(Stored data entries)
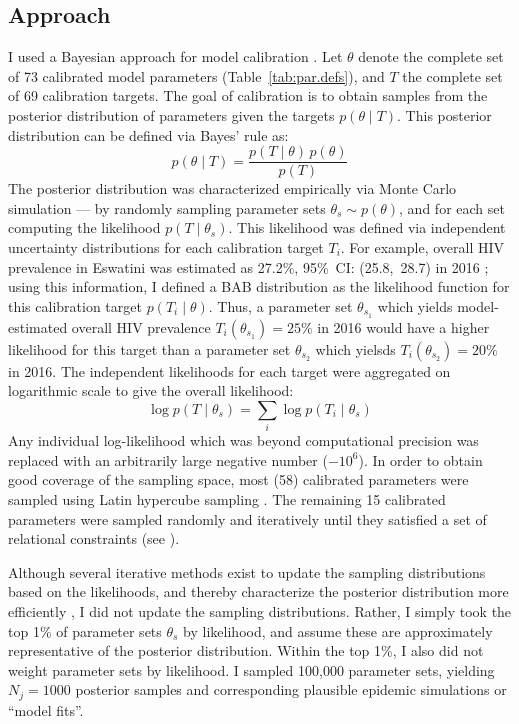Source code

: \subsection{Approach}\label{model.cal.appr}
I used a Bayesian approach for model calibration \cite{Menzies2017}.
Let $\theta$ denote the complete set of 73 calibrated model parameters (Table~\ref{tab:par.defs}),
and $T$ the complete set of 69 calibration targets.
The goal of calibration is to obtain samples from
the posterior distribution of parameters given the targets $p(\theta \mid T)$.
This posterior distribution can be defined via Bayes' rule as:
\begin{equation}
  p(\theta \mid T) = \frac{p(T \mid \theta)\,p(\theta)}{p(T)}
\end{equation}
The posterior distribution was characterized empirically via Monte Carlo simulation
--- \ie by randomly sampling parameter sets $\theta_s \sim p(\theta)$,
and for each set computing the likelihood $p(T \mid \theta_s)$.
This likelihood was defined via
independent uncertainty distributions for each calibration target $T_i$.
For example, overall HIV prevalence in Eswatini was estimated as
27.2\%, 95\%~CI: (25.8,~28.7) in 2016 \cite{SHIMS2};
using this information, I defined a BAB distribution
as the likelihood function for this calibration target $p(T_i \mid \theta)$.
Thus, a parameter set $\theta_{s_1}$ which yields
model-estimated overall HIV prevalence $T_i(\theta_{s_1}) = 25\%$ in 2016
would have a higher likelihood for this target than
a parameter set $\theta_{s_2}$ which yielsds $T_i(\theta_{s_2}) = 20\%$ in 2016.
The independent likelihoods for each target were aggregated on logarithmic scale
to give the overall likelihood:
\begin{equation}
  \log p(T \mid \theta_s) = \sum_i \log p(T_i \mid \theta_s)
\end{equation}
Any individual log-likelihood which was beyond computational precision was replaced with
an arbitrarily large negative number ($-{10}^6$).
In order to obtain good coverage of the sampling space,
most (58) calibrated parameters were sampled using Latin hypercube sampling \cite{Stein1987}.
The remaining 15 calibrated parameters were sampled randomly and iteratively
until they satisfied a set of relational constraints (see ).
\par
Although several iterative methods exist to
update the sampling distributions based on the likelihoods,
and thereby characterize the posterior distribution more efficiently \cite{Menzies2017},
I did not update the sampling distributions.
Rather, I simply took the top 1\% of parameter sets $\theta_s$ by likelihood,
and assume these are approximately representative of the posterior distribution.
Within the top 1\%, I also did not weight parameter sets by likelihood.
I sampled 100,000 parameter sets, yielding $N_j = 1000$ posterior samples and
corresponding plausible epidemic simulations or ``model fits''.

-- EXERCISE REQUIREMENTS --
Filter the records above for "targets" and copy every matching line.

-- SOLUTION --
and $T$ the complete set of 69 calibration targets.
the posterior distribution of parameters given the targets $p(\theta \mid T)$.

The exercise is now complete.